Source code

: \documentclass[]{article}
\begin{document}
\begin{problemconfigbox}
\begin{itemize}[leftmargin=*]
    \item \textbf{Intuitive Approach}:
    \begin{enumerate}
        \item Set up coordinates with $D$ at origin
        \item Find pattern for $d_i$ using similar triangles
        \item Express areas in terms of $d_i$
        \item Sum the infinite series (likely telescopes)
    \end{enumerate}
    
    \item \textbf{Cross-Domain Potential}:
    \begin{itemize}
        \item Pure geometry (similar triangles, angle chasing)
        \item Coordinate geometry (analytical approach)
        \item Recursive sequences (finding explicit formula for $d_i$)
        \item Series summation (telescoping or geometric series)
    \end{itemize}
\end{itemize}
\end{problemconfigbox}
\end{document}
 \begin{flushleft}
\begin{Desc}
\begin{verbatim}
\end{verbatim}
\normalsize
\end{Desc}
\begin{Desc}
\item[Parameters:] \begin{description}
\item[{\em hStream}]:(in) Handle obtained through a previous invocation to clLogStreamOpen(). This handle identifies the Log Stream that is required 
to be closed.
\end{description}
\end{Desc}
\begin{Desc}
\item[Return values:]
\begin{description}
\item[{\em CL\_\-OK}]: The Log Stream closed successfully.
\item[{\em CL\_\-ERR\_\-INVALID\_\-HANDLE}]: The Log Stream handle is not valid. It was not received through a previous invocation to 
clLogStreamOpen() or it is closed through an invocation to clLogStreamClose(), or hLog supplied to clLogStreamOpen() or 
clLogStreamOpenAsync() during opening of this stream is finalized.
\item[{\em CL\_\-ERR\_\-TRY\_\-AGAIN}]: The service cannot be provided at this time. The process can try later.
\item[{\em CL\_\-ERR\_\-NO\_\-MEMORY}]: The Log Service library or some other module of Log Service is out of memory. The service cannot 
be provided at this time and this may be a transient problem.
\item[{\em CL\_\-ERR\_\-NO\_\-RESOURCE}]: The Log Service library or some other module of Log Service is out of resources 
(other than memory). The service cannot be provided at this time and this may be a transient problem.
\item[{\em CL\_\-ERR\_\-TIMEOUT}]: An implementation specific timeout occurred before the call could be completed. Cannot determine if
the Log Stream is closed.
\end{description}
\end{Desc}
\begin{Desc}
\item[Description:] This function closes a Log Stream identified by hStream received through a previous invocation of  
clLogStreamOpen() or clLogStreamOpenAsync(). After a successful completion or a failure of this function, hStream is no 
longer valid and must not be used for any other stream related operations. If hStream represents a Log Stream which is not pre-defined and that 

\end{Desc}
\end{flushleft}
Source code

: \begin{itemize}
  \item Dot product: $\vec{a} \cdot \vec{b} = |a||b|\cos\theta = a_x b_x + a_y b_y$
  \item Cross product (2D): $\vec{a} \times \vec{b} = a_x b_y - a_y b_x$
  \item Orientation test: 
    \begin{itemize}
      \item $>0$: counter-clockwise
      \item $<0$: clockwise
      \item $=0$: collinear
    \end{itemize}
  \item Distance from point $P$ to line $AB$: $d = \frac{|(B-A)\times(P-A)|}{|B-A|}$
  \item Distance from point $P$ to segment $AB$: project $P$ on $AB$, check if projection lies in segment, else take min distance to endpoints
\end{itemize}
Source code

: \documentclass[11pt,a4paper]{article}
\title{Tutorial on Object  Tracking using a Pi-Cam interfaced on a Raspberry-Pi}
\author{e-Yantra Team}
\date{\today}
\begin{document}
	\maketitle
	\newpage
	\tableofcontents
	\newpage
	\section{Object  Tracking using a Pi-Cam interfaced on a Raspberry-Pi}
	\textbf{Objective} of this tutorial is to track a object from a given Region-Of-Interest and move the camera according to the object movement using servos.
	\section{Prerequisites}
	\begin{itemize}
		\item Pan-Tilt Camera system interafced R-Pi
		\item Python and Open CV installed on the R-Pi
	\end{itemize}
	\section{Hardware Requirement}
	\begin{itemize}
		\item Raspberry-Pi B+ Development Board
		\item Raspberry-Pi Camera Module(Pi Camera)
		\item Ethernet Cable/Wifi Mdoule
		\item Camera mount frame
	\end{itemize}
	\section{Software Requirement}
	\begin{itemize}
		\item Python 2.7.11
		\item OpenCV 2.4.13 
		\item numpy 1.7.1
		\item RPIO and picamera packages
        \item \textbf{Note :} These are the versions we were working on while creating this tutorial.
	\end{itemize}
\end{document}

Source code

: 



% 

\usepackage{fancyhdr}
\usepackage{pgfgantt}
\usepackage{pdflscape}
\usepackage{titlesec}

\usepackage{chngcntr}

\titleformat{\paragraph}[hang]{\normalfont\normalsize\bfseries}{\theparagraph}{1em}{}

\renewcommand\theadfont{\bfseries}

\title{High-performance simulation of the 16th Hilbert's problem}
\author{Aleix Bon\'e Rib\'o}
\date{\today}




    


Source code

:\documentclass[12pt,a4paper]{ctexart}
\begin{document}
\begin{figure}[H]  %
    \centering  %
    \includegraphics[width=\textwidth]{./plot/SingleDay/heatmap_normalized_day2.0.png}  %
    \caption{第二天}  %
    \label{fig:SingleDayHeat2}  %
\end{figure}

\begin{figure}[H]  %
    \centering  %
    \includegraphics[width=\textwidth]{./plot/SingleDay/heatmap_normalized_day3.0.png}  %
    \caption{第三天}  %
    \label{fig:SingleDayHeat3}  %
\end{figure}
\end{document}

- **Exercise objective**
Which lines in the material contain the word "hStream"? Pull each of them out.

- **Response area**
\item[{\em hStream}]:(in) Handle obtained through a previous invocation to clLogStreamOpen(). This handle identifies the Log Stream that is required 
\item[Description:] This function closes a Log Stream identified by hStream received through a previous invocation of  
clLogStreamOpen() or clLogStreamOpenAsync(). After a successful completion or a failure of this function, hStream is no 
longer valid and must not be used for any other stream related operations. If hStream represents a Log Stream which is not pre-defined and that 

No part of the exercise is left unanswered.